God. The idea of montheistic religions is defined by that one deity existing and having created pretty much everything. He (as I have come to notice, that everything supposedly credited to or coming from this being or idea has a rather male point of view) therefore reserves the right to tell us, how to live and what to do and believe.
Thus, there usually exists a set of rules. Take the basic, main set of rules for big monotheistic religions such as Judaism or Christianity. The ten commandments. Of these, take the first one.
“I am the Lord God. Thou shalt have no other Gods before me.”
If there exists just one, how reasonable is this first imperative? As if per introduction, a paradox is set forth. Like ordering us to not have a third knee or some such thing. Or else, the ONE knows full well, there are other Gods, but he orders believers to lie about it (to whom, remains unexplained).

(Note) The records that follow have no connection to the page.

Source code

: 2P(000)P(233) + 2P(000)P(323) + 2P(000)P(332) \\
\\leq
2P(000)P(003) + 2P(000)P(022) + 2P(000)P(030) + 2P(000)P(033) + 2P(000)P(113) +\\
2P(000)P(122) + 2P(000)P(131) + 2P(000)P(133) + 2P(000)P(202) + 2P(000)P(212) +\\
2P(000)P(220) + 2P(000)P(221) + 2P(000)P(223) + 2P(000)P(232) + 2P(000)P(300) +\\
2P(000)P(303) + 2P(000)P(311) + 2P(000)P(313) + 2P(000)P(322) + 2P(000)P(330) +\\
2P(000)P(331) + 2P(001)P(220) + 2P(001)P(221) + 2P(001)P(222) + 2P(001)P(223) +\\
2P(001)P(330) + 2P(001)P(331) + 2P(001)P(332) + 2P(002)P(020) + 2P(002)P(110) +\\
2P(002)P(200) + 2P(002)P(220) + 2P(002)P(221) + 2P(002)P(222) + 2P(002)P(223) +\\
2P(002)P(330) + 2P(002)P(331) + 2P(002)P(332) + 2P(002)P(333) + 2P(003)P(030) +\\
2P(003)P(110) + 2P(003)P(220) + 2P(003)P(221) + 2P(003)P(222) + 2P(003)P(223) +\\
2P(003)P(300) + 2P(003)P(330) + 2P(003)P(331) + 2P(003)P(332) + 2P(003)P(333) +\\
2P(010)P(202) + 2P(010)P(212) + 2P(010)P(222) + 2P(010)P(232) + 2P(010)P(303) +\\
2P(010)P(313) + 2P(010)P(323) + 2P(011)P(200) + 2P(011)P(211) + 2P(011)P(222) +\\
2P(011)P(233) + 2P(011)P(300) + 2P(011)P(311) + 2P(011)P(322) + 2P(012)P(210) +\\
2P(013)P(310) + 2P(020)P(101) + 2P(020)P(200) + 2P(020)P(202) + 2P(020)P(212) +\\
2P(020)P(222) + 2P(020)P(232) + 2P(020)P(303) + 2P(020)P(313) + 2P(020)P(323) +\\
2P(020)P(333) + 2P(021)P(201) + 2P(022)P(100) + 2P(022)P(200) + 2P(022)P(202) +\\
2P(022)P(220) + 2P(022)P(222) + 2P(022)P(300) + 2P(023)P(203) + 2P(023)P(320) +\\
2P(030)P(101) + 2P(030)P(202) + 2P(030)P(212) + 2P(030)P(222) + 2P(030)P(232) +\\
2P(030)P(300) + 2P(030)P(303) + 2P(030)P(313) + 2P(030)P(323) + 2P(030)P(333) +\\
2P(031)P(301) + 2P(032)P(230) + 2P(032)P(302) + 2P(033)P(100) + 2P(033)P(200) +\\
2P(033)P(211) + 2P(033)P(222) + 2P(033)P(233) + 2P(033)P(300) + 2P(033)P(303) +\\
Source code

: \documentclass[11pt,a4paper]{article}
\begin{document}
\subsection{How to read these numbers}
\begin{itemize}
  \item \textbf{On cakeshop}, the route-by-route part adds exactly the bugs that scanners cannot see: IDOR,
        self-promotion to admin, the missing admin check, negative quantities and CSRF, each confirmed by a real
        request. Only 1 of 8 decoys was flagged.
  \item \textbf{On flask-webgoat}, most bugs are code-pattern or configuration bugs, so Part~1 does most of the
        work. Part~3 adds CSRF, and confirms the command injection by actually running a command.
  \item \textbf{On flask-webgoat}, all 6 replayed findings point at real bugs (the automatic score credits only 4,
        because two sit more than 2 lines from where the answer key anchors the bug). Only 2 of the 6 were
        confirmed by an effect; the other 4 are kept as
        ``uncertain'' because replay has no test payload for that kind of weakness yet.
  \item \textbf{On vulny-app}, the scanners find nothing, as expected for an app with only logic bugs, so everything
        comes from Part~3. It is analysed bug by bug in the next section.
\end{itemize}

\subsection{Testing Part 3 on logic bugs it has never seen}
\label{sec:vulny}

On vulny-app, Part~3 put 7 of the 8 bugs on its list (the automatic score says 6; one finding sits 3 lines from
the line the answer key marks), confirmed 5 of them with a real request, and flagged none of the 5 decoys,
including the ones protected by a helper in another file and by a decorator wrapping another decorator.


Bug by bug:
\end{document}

Or else, “he” knows, a God doesn’t exist of itself but the idea of it is created by those believing. Which ends all discussion about the existance of God for good.
I have long since stopped believing in a God and a long struggle it was. Causing all sorts of distress and pains. But I had help along the road from firm believer to rebel, through agnosticism to atheism. For which I am very thankful. As I catch myself at times, reacting to things with reflexes so “religiously” inbred, it is scary. Like nature in it’s beautiful occurrences instilling an awe in me, that automatically brings forth a feeling of having to be thankful to someone/something for it. Or emotional struggle with the idea of life ending making me crave for more than there actually is. As if what we have were not enough, already.
Little logical exercises like the one above help me to get my stuff together, once more. I have to admit, it wasn’t me, who pointed out this illogicality in the first commandment, but it was an Austrian comedian, Mr. Gunkl. I listened to one of his programs this morning, in which he makes exactly this point (for those of you, who understand the Austrian version of German, listen to him, starting 50 minutes into the program).
Gunkl’s point is but one of many incidents, reminding me to think. Leading me to apply one of Seven of Nine’s phrasings: “It is irrevelant”, to religion, once again.